2. Prepare your Laravel app

Add a Procfile to your project root so Wokku knows how to serve the app and
run migrations on each deploy:

procfile
web: vendor/bin/heroku-php-apache2 public/
release: php artisan migrate --force

The buildpack auto-detects Laravel from composer.json and installs PHP +
Composer dependencies. The release process runs after a successful build,
before traffic shifts
— so migrations apply with zero downtime.

3. Set environment variables

Laravel needs at least an app key and production env. Generate a key locally
with php artisan key:generate --show, then:

Open your app → Config and add:

Key Value
APP_KEY base64:... (from key:generate --show)
APP_ENV production
APP_DEBUG false

See Environment Variables for the full reference.

4. Add a database

Provision a Postgres database and link it — Wokku injects a DATABASE_URL
automatically.
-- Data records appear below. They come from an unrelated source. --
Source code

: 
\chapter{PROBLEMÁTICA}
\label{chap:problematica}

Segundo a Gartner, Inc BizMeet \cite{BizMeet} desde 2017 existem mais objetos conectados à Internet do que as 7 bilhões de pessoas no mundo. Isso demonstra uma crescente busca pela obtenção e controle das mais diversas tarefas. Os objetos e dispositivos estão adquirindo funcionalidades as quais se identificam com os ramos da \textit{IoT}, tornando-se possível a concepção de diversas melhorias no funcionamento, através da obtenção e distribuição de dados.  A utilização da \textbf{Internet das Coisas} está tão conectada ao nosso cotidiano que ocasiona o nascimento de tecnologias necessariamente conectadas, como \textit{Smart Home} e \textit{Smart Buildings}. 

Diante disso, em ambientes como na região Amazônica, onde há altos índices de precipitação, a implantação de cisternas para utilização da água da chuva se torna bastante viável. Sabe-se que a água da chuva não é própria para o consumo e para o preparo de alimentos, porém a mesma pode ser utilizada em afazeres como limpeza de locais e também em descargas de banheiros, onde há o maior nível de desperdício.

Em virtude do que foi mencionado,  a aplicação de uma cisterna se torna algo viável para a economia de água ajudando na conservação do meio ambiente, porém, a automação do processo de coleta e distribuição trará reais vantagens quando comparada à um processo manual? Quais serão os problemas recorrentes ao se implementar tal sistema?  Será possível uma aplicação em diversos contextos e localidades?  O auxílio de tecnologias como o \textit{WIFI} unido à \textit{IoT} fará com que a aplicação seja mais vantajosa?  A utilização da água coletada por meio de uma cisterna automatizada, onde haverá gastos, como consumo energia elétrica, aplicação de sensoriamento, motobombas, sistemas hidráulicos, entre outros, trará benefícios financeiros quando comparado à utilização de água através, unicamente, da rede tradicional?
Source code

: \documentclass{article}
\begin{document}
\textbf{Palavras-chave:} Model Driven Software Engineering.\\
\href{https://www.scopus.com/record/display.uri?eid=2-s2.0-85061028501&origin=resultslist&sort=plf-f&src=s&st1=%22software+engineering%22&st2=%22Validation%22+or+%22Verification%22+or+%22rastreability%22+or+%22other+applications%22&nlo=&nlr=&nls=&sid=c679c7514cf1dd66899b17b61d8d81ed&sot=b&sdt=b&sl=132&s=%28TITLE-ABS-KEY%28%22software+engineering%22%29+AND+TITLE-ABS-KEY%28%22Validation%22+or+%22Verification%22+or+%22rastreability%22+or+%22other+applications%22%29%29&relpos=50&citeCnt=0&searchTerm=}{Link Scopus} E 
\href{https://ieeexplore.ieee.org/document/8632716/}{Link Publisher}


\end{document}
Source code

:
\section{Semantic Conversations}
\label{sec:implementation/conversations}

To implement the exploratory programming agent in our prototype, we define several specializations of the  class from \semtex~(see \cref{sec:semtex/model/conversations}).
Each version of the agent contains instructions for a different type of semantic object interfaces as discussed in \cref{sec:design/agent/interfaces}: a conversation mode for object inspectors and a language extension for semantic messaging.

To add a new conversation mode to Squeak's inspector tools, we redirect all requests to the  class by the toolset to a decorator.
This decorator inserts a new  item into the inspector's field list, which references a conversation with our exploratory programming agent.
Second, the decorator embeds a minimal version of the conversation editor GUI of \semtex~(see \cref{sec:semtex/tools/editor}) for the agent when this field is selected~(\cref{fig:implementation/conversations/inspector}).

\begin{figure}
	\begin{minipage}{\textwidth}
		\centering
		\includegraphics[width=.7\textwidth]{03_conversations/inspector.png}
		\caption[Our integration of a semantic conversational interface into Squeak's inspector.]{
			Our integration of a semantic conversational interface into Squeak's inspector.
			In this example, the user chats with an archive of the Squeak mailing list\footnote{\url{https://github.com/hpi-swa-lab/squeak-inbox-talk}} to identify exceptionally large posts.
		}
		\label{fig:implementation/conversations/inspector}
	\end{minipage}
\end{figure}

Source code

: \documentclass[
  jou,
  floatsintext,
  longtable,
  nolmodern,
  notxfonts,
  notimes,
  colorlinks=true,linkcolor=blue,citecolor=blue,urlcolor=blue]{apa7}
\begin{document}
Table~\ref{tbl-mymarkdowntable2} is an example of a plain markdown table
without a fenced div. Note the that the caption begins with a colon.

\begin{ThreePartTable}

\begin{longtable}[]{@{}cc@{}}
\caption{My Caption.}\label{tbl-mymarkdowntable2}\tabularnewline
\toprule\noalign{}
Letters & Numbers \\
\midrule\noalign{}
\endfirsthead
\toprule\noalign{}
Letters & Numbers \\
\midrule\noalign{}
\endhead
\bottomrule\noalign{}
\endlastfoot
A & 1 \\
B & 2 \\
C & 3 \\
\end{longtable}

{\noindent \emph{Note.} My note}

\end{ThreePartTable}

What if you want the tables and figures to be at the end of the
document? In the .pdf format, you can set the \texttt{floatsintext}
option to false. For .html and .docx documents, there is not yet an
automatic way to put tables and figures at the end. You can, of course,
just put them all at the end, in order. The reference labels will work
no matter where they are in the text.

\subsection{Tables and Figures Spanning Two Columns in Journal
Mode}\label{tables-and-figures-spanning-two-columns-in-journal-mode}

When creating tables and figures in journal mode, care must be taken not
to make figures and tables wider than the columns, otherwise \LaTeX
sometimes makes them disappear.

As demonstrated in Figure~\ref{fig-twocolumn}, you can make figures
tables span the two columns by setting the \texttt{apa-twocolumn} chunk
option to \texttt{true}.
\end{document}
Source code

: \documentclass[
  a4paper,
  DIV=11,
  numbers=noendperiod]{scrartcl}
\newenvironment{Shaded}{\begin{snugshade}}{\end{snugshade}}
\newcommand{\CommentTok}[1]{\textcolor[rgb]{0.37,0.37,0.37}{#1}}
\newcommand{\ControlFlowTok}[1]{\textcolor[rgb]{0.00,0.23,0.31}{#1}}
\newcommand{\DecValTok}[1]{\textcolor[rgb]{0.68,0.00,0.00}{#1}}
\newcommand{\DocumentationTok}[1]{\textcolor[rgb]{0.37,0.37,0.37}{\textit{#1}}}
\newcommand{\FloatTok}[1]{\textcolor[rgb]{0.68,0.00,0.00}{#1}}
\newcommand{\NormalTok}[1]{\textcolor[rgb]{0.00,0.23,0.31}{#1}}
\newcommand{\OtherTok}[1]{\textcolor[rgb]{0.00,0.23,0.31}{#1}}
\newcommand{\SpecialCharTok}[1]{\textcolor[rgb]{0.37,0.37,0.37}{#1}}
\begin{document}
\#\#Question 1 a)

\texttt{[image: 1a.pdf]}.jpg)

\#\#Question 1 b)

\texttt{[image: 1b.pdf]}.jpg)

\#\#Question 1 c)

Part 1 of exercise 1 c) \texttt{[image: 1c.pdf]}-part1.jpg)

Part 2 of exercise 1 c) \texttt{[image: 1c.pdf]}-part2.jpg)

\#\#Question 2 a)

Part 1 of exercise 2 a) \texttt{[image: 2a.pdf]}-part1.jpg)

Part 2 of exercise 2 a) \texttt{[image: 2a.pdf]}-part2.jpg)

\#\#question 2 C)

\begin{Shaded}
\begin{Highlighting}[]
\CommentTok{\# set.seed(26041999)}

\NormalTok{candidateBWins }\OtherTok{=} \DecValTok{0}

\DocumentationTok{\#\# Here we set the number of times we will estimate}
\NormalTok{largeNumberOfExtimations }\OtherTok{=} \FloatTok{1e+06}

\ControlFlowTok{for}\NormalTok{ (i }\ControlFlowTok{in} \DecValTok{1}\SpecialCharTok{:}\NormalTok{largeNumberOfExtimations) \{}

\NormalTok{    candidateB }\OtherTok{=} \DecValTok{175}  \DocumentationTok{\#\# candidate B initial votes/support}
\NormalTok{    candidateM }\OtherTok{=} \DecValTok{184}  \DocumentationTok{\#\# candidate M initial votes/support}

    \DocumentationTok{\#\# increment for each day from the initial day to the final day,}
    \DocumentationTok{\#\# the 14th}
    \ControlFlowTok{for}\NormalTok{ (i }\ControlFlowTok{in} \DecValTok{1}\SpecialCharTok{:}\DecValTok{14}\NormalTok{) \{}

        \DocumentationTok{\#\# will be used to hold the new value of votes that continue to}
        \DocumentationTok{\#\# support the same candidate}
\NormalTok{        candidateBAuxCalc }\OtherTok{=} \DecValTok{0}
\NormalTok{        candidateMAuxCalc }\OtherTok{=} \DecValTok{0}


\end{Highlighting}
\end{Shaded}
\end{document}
Point Laravel at it by setting DB_CONNECTION=pgsql (Laravel
reads DATABASE_URL natively in recent versions).

App → Resources → Add-ons, choose Postgres, and link it to the app.

More detail in Create & Link a Database.

5. Deploy

Copy the git remote from your app’s overview page, then:

bash
git remote add wokku git@git.wokku.cloud:my-laravel-app
git push wokku main

Watch the build stream in your logs. When it finishes, your app is live at
https://my-laravel-app.wokku.app.

6. Add a custom domain

Point your own domain and Wokku provisions SSL automatically — see
Custom Domains.

Troubleshooting

  • 500 on first load — usually a missing APP_KEY. Set it (step 3) and redeploy.
  • Migrations didn’t run — confirm the release: line is in your Procfile and check the deploy logs.
  • Storage / sessions — use the database or cache driver for sessions in production; local disk is ephemeral.